Introduction

In my last post, I ported the Block Sudoku game to Javascript so I could use Phaser to develop a user-friendly playable version of the game. In this section, we're going to go back to the python version and attempt to build it into OpenAI's gym environment. OpenAI provides a pretty decent starting tutorial here, but since it lacks quite a bit of information (as well as being outdated), I ended up scouring the environments that Gym ships with to figure out how to tie Block Sudoku into the AI Gym platform.

Converting Block Sudoku for AI Gym

I won't go into the specific folder structure needed to make an AI Gym environment, but if you're curious you can check out the source code for my OpenAI Gym Environment on my github. The main file we'll be working with is under gym_blocksudoku/envs/blocksudoku_env.py.

Importing the class we built earlier for the game is straightforward. We now just need to connect it to our BlockSudoku class.
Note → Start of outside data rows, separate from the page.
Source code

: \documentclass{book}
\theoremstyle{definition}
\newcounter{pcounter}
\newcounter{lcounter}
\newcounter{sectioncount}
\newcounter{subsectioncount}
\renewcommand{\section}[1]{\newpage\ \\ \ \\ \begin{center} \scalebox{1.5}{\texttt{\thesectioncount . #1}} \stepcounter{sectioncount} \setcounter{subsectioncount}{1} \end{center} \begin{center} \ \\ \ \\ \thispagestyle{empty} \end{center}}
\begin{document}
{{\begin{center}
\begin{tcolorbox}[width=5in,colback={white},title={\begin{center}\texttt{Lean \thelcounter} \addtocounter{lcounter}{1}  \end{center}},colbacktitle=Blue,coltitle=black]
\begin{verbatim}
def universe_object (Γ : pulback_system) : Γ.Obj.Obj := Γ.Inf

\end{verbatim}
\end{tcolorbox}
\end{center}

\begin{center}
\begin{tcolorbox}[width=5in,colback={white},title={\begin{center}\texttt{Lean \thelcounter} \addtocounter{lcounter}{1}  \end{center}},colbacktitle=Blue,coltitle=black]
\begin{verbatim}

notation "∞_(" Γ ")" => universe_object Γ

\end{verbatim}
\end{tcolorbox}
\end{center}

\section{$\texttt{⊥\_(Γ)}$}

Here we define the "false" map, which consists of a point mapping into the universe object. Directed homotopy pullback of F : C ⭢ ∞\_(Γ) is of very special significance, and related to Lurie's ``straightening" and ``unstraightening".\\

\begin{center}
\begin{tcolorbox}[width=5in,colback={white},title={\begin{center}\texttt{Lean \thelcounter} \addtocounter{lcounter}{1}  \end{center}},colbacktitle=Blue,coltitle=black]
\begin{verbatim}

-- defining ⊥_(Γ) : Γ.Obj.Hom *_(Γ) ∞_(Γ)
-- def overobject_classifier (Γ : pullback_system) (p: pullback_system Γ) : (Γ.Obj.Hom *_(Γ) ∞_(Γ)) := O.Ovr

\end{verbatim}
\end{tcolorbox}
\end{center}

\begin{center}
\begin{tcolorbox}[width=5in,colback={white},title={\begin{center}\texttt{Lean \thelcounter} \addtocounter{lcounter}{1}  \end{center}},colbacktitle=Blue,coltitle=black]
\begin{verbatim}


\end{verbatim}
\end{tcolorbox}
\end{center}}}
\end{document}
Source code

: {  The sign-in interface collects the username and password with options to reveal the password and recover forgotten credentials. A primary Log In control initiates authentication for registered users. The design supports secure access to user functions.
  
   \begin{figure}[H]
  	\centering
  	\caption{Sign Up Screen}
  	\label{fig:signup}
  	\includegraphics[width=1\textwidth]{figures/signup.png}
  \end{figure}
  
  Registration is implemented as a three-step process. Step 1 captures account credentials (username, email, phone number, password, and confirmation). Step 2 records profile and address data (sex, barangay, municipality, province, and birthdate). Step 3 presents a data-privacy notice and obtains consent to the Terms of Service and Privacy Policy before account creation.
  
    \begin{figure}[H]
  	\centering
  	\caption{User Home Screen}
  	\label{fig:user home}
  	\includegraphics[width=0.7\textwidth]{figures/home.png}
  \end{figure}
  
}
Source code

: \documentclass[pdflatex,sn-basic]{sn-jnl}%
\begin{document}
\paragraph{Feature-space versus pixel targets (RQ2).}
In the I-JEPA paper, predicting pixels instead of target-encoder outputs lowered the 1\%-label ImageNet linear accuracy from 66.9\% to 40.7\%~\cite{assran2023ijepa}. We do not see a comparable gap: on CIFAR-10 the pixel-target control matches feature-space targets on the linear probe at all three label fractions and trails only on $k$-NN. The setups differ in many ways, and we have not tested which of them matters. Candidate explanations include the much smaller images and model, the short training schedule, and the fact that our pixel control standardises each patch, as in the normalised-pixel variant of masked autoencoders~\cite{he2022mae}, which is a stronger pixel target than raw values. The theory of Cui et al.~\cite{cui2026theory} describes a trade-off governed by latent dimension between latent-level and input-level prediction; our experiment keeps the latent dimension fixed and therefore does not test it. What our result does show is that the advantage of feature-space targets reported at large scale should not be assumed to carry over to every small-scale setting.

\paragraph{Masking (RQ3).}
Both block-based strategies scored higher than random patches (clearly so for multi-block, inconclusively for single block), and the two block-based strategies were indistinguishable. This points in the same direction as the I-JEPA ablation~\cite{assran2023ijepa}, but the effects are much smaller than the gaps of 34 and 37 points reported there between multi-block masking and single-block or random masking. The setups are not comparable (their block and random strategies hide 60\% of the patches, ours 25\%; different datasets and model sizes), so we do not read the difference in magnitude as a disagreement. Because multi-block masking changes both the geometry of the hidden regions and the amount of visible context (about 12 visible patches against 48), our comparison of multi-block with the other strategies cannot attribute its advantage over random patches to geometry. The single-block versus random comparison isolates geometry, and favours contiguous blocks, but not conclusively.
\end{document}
Two important things to note are the action_space, and observation_space variables which will be the shapes of the action and observation space respectively.

def __init__(self):
    self.game = BlockSudokuGame()
    self.factory = BlockFactory()

    # Generate first three blocks and game board
    self.main_board = self.game.new_board()
    self.block_queue = self.factory.generate_3blocks()

    # reset total score
    self.is_running = True
    self.total_score = 0

    self.current_steps = 0
    self.max_steps = 2000

    # action space
    self.action_space = spaces.Discrete(3*9*9)  

    # observation space
    self.observation_space = spaces.Box(
        low=0, high=1, shape=(15, 15, 1), dtype=np.uint8
    )

The Action Space

Since we have 3 blocks (at most) in our queue, and 81 different tiles that block could go in, our action space is therefore 243. This is a significantly larger action space than many of the examples in OpenAI Gym, but I'm hoping it won't be too much of a problem. If anything, it may just complicate training our network later. Given a number between 0 - 242, the environment will decode this into a block on the queue and it's respective x and y position. Below are such examples of this.
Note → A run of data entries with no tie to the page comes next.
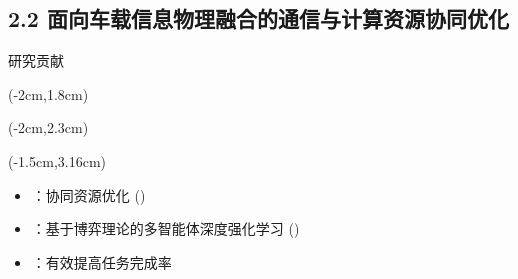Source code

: \subsection[\englishfont 2.2 面向车载信息物理融合的通信与计算资源协同优化]{2.2 面向车载信息物理融合的通信与计算资源协同优化}

\begin{frame}{研究贡献}
\newBackground
\begin{center}
\begin{textblock*}{\textwidth}(-2cm,1.8cm)
  \small \englishfont \colorbox{cqublue}{}
\end{textblock*}
\end{center}

\begin{center}
\begin{textblock*}{\textwidth}(-2cm,2.3cm)
  \small \englishfont \colorbox{cqublue}{}
\end{textblock*}
\end{center}

\begin{center}
\begin{textblock*}{\textwidth}(-1.5cm,3.16cm)
\begin{minipage}[t]{0.75\textwidth}
\begin{itemize}[itemsep=0.2\baselineskip]  \englishfont
	\item[\ding{111}] {{}：协同资源优化 ({\color{red}{CRO}}})
	\item[\ding{111}]  {{}：基于博弈理论的多智能体深度强化学习 ({\color{red}{MAGT}})}
	\begin{itemize}[itemsep=0.2\baselineskip] 
	\end{itemize}
	\item [\ding{111}]  {{}：有效提高任务完成率}
	\end{itemize}
\end{minipage}
\end{textblock*}
\end{center}


\end{frame}
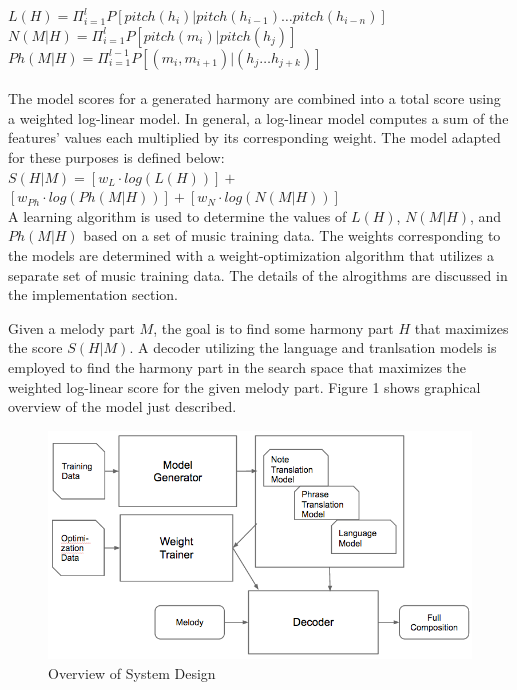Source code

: \documentclass{sig-alternate}
\begin{document}
$L(H) = \Pi_{i = 1}^{l} P[pitch(h_{i}) | pitch(h_{i - 1}) \ldots pitch(h_{i - n})]$\\

$N(M | H) = \Pi_{i = 1}^{l} P[pitch(m_{i}) | pitch(h_{j})]$\\

$Ph(M | H) = \Pi_{i = 1}^{l - 1} P[(m_{i}, m_{i + 1}) | (h_{j} \ldots h_{j + k})]$\\
\\

The model scores for a generated harmony are combined into a total score using a weighted log-linear model. In general, a log-linear model computes a sum of the features' values each multiplied by its corresponding weight. The model adapted for these purposes is defined below:\\

$S(H | M) = [w_{L}\cdot log(L(H))] + $\\

$[w_{Ph}\cdot log(Ph(M | H))] + [w_{N}\cdot log(N(M | H))]$\\

A learning algorithm is used to determine the values of $L(H)$, $N(M | H)$, and $Ph(M | H)$ based on a set of music training data. The weights corresponding to the models are determined with a weight-optimization algorithm that utilizes a separate set of music training data. The details of the alrogithms are discussed in the implementation section.

Given a melody part $M$, the goal is to find some harmony part $H$ that maximizes the score $S(H | M)$.
A decoder utilizing  the language and tranlsation models is employed to find the harmony part in the search space that maximizes the weighted log-linear score for the given melody part. Figure 1 shows graphical overview of the model just described.
\begin{figure}
\includegraphics[scale=0.3]{system_design.png}
\caption{Overview of System Design}
\end{figure}
\end{document}

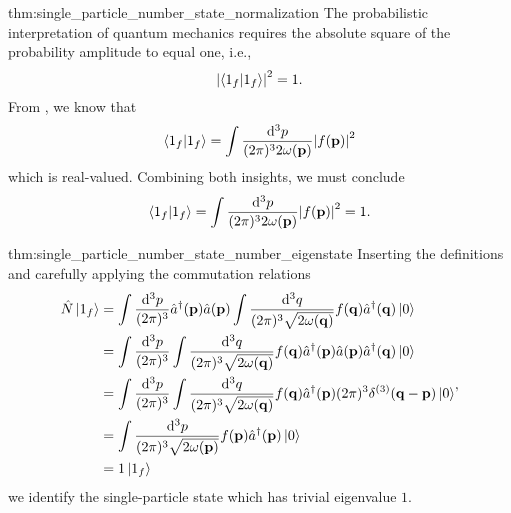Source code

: \begin{delayedproof}{thm:single_particle_number_state_normalization}
	The probabilistic interpretation of quantum mechanics requires the absolute square of the probability amplitude to equal one, i.e.,
	\begin{equation*}
		\abs{\braket{1_f}}^2
		=
		1
		.
	\end{equation*}
	From , we know that
	\begin{equation*}
		\braket{1_f}
		=
		\int\frac{\dd[3]{p}}{(2\pi)^32\omega(\vb{p})}
		\abs{f(\vb{p})}^2
	\end{equation*}
	which is real-valued. Combining both insights, we must conclude
	\begin{equation*}
		\braket{1_f}
		=
		\int\frac{\dd[3]{p}}{(2\pi)^32\omega(\vb{p})}
		\abs{f(\vb{p})}^2
		=
		1
		.
	\end{equation*}
\end{delayedproof}
\begin{delayedproof}{thm:single_particle_number_state_number_eigenstate}
	Inserting the definitions and carefully applying the commutation relations
	\begin{equation*}
		\begin{split}
			\hat{N}
			\ket{1_f}
			&=
			\int\frac{\dd[3]{p}}{(2\pi)^3}
			\hat{a}^\dagger(\vb{p})
			\hat{a}(\vb{p})
			\int\frac{\dd[3]{q}}{(2\pi)^3\sqrt{2\omega(\vb{q})}}
			f(\vb{q})
			\hat{a}^\dagger(\vb{q})
			\ket{0}
			\\
			&=
			\int\frac{\dd[3]{p}}{(2\pi)^3}
			\int\frac{\dd[3]{q}}{(2\pi)^3\sqrt{2\omega(\vb{q})}}
			f(\vb{q})
			\hat{a}^\dagger(\vb{p})
			\hat{a}(\vb{p})
			\hat{a}^\dagger(\vb{q})
			\ket{0}
			\\
			&=
			\int\frac{\dd[3]{p}}{(2\pi)^3}
			\int\frac{\dd[3]{q}}{(2\pi)^3\sqrt{2\omega(\vb{q})}}
			f(\vb{q})
			\hat{a}^\dagger(\vb{p})
			(2\pi)^3
			\delta^{(3)}(\vb{q}-\vb{p})
			\ket{0}
			\\
			&=
			\int\frac{\dd[3]{p}}{(2\pi)^3\sqrt{2\omega(\vb{p})}}
			f(\vb{p})
			\hat{a}^\dagger(\vb{p})
			\ket{0}
			\\
			&=
			1
			\ket{1_f}
		\end{split}
		,
	\end{equation*}
	we identify the single-particle state which has trivial eigenvalue $1$.
\end{delayedproof}

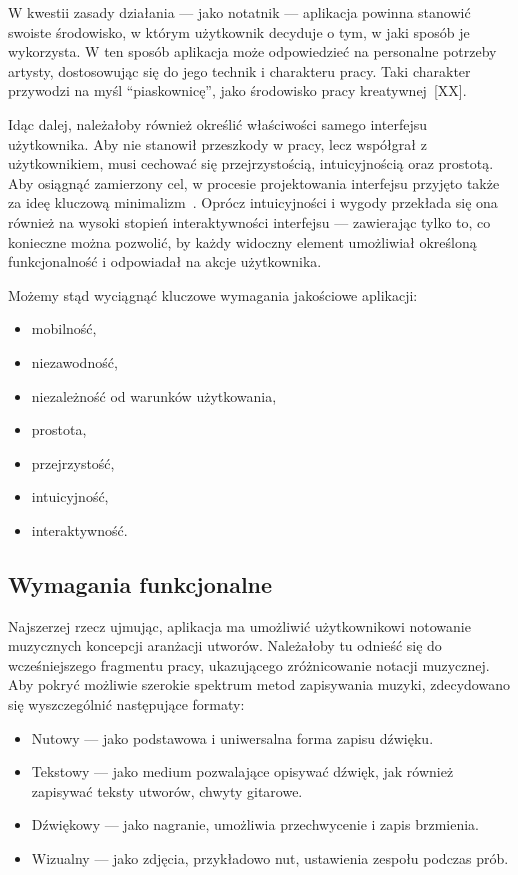 \documentclass[12pt]{article}
\begin{document}
W kwestii zasady działania — jako notatnik — aplikacja powinna stanowić swoiste środowisko,
w którym użytkownik decyduje o tym, w jaki sposób je wykorzysta.
W ten sposób aplikacja może odpowiedzieć na personalne potrzeby artysty, dostosowując się do jego technik i charakteru pracy.
Taki charakter przywodzi na myśl \enquote{piaskownicę}, jako środowisko pracy kreatywnej~[XX].

Idąc dalej, należałoby również określić właściwości samego interfejsu użytkownika.
Aby nie stanowił przeszkody w pracy, lecz współgrał z użytkownikiem, musi cechować się przejrzystością,
intuicyjnością oraz prostotą.
Aby osiągnąć zamierzony cel, w procesie projektowania interfejsu przyjęto także za ideę kluczową minimalizm~\cite{minimalism}.
Oprócz intuicyjności i wygody przekłada się ona również na wysoki stopień interaktywności interfejsu — zawierając tylko to,
co konieczne można pozwolić, by każdy widoczny element umożliwiał określoną funkcjonalność i odpowiadał na akcje użytkownika.

Możemy stąd wyciągnąć kluczowe wymagania jakościowe aplikacji:
\begin{itemize}
	\item mobilność,
	\item niezawodność,
	\item niezależność od warunków użytkowania,
	\item prostota,
	\item przejrzystość,
	\item intuicyjność,
	\item interaktywność.
\end{itemize}

\subsection{Wymagania funkcjonalne}
Najszerzej rzecz ujmując, aplikacja ma umożliwić użytkownikowi notowanie muzycznych koncepcji aranżacji utworów.
Należałoby tu odnieść się do wcześniejszego fragmentu pracy, ukazującego zróżnicowanie notacji muzycznej.
Aby pokryć możliwie szerokie spektrum metod zapisywania muzyki, zdecydowano się wyszczególnić następujące formaty:
\begin{itemize}
	\item Nutowy — jako podstawowa i uniwersalna forma zapisu dźwięku.
	\item Tekstowy — jako medium pozwalające opisywać dźwięk, jak również zapisywać teksty utworów, chwyty gitarowe.
	\item Dźwiękowy — jako nagranie, umożliwia przechwycenie i zapis brzmienia.
	\item Wizualny — jako zdjęcia, przykładowo nut, ustawienia zespołu podczas prób.
\end{itemize}
\end{document}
Action Block Queue X Position Y Position
0 0 0 0
9 0 0 1
88 1 7 0
242 2 9 9

It's important to note that certain actions are impossible. We are not able to place a block if it intersects another block already on the board. We also cannot place a block from queue position 2 if we only have 1 block left in the queue. In these cases, we'll mark the action as invalid and return a negative reward. Conversely, the only way to gain positive reward is to clear lines off the board.

The Observation Space (Game state)

For the state of the game, we're going to be arranging it as a 15x15 array with the board on top and blocks in queue on bottom. For every step of the environment (after we receive an action), this state will be returned.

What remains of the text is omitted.